TASK PROMPT - Only a number is wanted here, namely how many lines of the data contain the string "manager".

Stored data

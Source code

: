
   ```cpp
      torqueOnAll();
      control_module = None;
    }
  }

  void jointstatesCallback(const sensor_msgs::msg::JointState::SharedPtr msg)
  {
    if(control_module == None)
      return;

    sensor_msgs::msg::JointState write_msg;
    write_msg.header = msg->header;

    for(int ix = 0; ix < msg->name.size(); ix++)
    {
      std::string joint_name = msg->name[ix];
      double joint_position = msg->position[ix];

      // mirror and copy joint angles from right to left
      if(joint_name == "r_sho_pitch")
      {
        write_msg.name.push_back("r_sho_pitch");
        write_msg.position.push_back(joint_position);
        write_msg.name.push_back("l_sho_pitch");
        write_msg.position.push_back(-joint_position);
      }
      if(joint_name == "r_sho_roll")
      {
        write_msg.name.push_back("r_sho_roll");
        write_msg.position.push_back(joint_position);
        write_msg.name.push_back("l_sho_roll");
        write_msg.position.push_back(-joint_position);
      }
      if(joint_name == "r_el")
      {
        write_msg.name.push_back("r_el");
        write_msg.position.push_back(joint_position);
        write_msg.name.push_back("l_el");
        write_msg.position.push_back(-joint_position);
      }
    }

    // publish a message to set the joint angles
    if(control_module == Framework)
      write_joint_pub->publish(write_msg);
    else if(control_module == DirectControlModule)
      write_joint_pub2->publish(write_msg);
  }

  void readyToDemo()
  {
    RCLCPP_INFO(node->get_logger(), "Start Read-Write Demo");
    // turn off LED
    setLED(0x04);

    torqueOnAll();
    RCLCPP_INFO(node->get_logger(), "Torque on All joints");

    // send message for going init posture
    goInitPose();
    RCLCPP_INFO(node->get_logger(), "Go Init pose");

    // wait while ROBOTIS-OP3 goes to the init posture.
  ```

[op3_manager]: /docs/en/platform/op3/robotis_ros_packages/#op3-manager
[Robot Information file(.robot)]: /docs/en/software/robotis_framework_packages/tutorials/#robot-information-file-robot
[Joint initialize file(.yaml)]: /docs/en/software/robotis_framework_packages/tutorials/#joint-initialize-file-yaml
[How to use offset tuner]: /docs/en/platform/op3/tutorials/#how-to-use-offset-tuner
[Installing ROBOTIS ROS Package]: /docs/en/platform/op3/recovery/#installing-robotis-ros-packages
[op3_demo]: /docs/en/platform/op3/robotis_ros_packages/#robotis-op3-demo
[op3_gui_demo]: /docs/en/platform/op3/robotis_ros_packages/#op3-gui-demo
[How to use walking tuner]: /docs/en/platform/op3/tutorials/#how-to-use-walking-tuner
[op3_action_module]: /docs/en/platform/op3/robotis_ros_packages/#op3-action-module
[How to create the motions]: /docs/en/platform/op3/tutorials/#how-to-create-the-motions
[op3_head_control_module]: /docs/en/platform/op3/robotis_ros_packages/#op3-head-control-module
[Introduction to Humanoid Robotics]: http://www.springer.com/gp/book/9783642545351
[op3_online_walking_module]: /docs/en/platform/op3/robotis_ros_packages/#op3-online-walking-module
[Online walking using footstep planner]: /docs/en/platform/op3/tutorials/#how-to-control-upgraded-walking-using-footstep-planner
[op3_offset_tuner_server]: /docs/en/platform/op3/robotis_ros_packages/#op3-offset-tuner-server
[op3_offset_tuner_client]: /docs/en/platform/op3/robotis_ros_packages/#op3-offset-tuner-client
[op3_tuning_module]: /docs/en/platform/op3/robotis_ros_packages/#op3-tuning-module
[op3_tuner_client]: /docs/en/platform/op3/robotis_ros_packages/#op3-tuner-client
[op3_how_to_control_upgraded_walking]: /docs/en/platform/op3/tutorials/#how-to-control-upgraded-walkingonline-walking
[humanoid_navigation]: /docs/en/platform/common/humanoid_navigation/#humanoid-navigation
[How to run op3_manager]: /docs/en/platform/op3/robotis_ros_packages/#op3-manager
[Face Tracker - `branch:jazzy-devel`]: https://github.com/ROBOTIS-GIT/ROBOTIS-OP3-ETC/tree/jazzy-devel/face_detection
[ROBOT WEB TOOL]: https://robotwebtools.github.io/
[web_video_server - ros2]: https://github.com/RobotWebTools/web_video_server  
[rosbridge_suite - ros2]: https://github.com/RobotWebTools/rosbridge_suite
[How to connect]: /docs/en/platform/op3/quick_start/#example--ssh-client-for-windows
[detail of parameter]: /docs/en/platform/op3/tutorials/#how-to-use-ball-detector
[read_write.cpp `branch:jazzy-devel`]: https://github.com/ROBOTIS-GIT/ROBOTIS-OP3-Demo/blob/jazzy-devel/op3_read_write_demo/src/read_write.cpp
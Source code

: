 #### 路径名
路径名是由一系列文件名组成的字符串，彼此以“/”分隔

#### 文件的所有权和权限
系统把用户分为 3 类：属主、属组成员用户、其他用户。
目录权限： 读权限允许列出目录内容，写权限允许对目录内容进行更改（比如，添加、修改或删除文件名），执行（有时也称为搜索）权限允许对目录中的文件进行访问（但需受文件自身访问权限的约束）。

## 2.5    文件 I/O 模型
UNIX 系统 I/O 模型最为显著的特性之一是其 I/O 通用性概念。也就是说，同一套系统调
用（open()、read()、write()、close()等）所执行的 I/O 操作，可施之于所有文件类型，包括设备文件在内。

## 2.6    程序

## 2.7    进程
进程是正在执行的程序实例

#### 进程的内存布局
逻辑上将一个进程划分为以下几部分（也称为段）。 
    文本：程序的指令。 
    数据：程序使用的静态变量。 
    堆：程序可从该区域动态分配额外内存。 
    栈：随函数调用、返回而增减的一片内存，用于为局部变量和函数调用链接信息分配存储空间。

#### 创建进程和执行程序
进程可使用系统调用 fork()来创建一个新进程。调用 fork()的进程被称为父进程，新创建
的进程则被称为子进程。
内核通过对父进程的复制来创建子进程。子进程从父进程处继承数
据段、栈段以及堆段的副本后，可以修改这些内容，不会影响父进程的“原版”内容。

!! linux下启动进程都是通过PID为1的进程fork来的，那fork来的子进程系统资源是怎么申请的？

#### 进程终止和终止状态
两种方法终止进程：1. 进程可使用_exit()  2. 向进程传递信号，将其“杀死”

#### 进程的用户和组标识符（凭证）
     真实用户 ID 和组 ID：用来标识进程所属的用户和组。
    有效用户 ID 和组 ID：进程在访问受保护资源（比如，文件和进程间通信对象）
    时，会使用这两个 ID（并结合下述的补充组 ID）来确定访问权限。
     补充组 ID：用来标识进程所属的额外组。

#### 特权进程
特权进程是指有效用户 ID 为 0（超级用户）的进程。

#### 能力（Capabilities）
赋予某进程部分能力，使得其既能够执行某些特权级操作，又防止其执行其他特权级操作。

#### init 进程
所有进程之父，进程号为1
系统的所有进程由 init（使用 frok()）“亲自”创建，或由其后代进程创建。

FINAL ANSWER - 2